今年度の日本子ども虐待防止学会(JaSPCAN)学術集会は、わが国で初めて行われる国際子ども虐待防止学会(ISPCAN)大会との合同開催であり、「子ども虐待防止世界会議 名古屋2014」として、2014年9月14日から17日まで名古屋国際会議場において盛大に開催されました。開幕の式典には、秋篠宮妃紀子さまと佳子さまも出席されました。
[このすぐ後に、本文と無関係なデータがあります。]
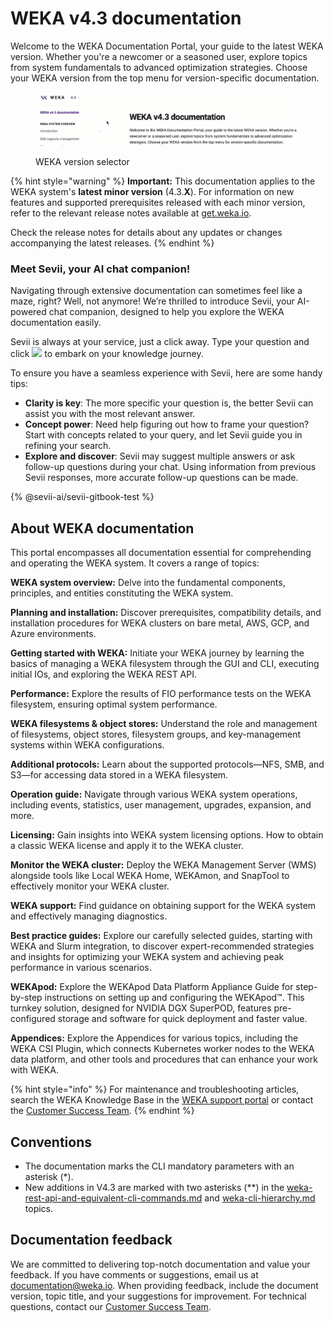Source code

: # WEKA v4.3 documentation

Welcome to the WEKA Documentation Portal, your guide to the latest WEKA version. Whether you're a newcomer or a seasoned user, explore topics from system fundamentals to advanced optimization strategies. Choose your WEKA version from the top menu for version-specific documentation.

<figure><img src=".gitbook/assets/Version_selector_4.3.gif" alt=""><figcaption><p>WEKA version selector</p></figcaption></figure>

{% hint style="warning" %}
**Important:** This documentation applies to the WEKA system's **latest minor version** (4.3.**X**). For information on new features and supported prerequisites released with each minor version, refer to the relevant release notes available at [get.weka.io](https://get.weka.io/).

Check the release notes for details about any updates or changes accompanying the latest releases.
{% endhint %}

### Meet Sevii, your AI chat companion!

Navigating through extensive documentation can sometimes feel like a maze, right? Well, not anymore! We’re thrilled to introduce Sevii, your AI-powered chat companion, designed to help you explore the WEKA documentation easily.

Sevii is always at your service, just a click away. Type your question and click ![](.gitbook/assets/sevii\_submit.png) to embark on your knowledge journey.

To ensure you have a seamless experience with Sevii, here are some handy tips:

* **Clarity is key**: The more specific your question is, the better Sevii can assist you with the most relevant answer.
* **Concept power**: Need help figuring out how to frame your question? Start with concepts related to your query, and let Sevii guide you in refining your search.
* **Explore and discover**: Sevii may suggest multiple answers or ask follow-up questions during your chat. Using information from previous Sevii responses, more accurate follow-up questions can be made.

{% @sevii-ai/sevii-gitbook-test %}

## About WEKA documentation

This portal encompasses all documentation essential for comprehending and operating the WEKA system. It covers a range of topics:

**WEKA system overview:** Delve into the fundamental components, principles, and entities constituting the WEKA system.

**Planning and installation:** Discover prerequisites, compatibility details, and installation procedures for WEKA clusters on bare metal, AWS, GCP, and Azure environments.

**Getting started with WEKA:** Initiate your WEKA journey by learning the basics of managing a WEKA filesystem through the GUI and CLI, executing initial IOs, and exploring the WEKA REST API.

**Performance:** Explore the results of FIO performance tests on the WEKA filesystem, ensuring optimal system performance.

**WEKA filesystems & object stores:** Understand the role and management of filesystems, object stores, filesystem groups, and key-management systems within WEKA configurations.

**Additional protocols:** Learn about the supported protocols—NFS, SMB, and S3—for accessing data stored in a WEKA filesystem.

**Operation guide:** Navigate through various WEKA system operations, including events, statistics, user management, upgrades, expansion, and more.

**Licensing:** Gain insights into WEKA system licensing options. How to obtain a classic WEKA license and apply it to the WEKA cluster.

**Monitor the WEKA cluster:** Deploy the WEKA Management Server (WMS) alongside tools like Local WEKA Home, WEKAmon, and SnapTool to effectively monitor your WEKA cluster.

**WEKA support:** Find guidance on obtaining support for the WEKA system and effectively managing diagnostics.

**Best practice guides:** Explore our carefully selected guides, starting with WEKA and Slurm integration, to discover expert-recommended strategies and insights for optimizing your WEKA system and achieving peak performance in various scenarios.

**WEKApod:** Explore the WEKApod Data Platform Appliance Guide for step-by-step instructions on setting up and configuring the WEKApod™. This turnkey solution, designed for NVIDIA DGX SuperPOD, features pre-configured storage and software for quick deployment and faster value.

**Appendices:** Explore the Appendices for various topics, including the WEKA CSI Plugin, which connects Kubernetes worker nodes to the WEKA data platform, and other tools and procedures that can enhance your work with WEKA.

{% hint style="info" %}
For maintenance and troubleshooting articles, search the WEKA Knowledge Base in the [WEKA support portal](https://support.weka.io/s/) or contact the [Customer Success Team](support/getting-support-for-your-weka-system.md#contacting-weka-technical-support-team).
{% endhint %}

## Conventions

* The documentation marks the CLI mandatory parameters with an asterisk (\*).
* New additions in V4.3 are marked with two asterisks (\*\*) in the [weka-rest-api-and-equivalent-cli-commands.md](getting-started-with-weka/weka-rest-api-and-equivalent-cli-commands.md "mention") and  [weka-cli-hierarchy.md](getting-started-with-weka/manage-the-system-using-weka-cli/weka-cli-hierarchy.md "mention") topics.

## Documentation feedback

We are committed to delivering top-notch documentation and value your feedback. If you have comments or suggestions, email us at [documentation@weka.io](mailto:documentation@weka.io). When providing feedback, include the document version, topic title, and your suggestions for improvement. For technical questions, contact our [Customer Success Team](support/getting-support-for-your-weka-system.md).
JAMBAからは、例年どおりJaSPCANのプログラム(14日、15日)のみに参加してまいりましたが、開催時期も例年よりかなり早く、例年とはかなり異なった国際色豊かなものとなっているように感じました。
印象に残った分科会等は、次のとおりです。
①「『特定妊婦』規定を使いこなし、多職種多診療科連携態勢で虐待を予防する」(児童福祉法上の「特定妊婦」と判断されれば、養育支援訪問事業や要保護児童対策地域協議会における情報収集や支援の対象とされ、産科医療や精神科医療、小児科医療等との連携・協働が容易になった。多胎は、ハイリスク妊婦であるとともに、特定妊婦でもある場合が多いと考えられる。)
②「母子医療センター産科部門における子ども虐待予防の取り組み~継続支援フェースシート作成~」(虐待予防における病院との連携について参考となる視点であった。)
③「保護者は支援機関のアウトリーチと一時保護をどのように経験するか?拒否的態度に導く認知と行動に注目して」(訪問型支援を行う上で参考となる視点であった。)
④ワークショップ「子ども虐待の親支援における認知行動療法」(乳幼児を育てる多胎児の親は、視野が狭まり、同じような自動思考や認知のゆがみを持ちがちであると考えられることから、今後の支援には、認知行動療法的な視点も有用ではないかと感じられた。)。
⑤ポスターセッション(多胎を妊娠・子育ての困難として取り上げている例もあった。また、ホームスタートや養育支援訪問事業等の訪問型支援の必要性や有効性も取り上げられていた。)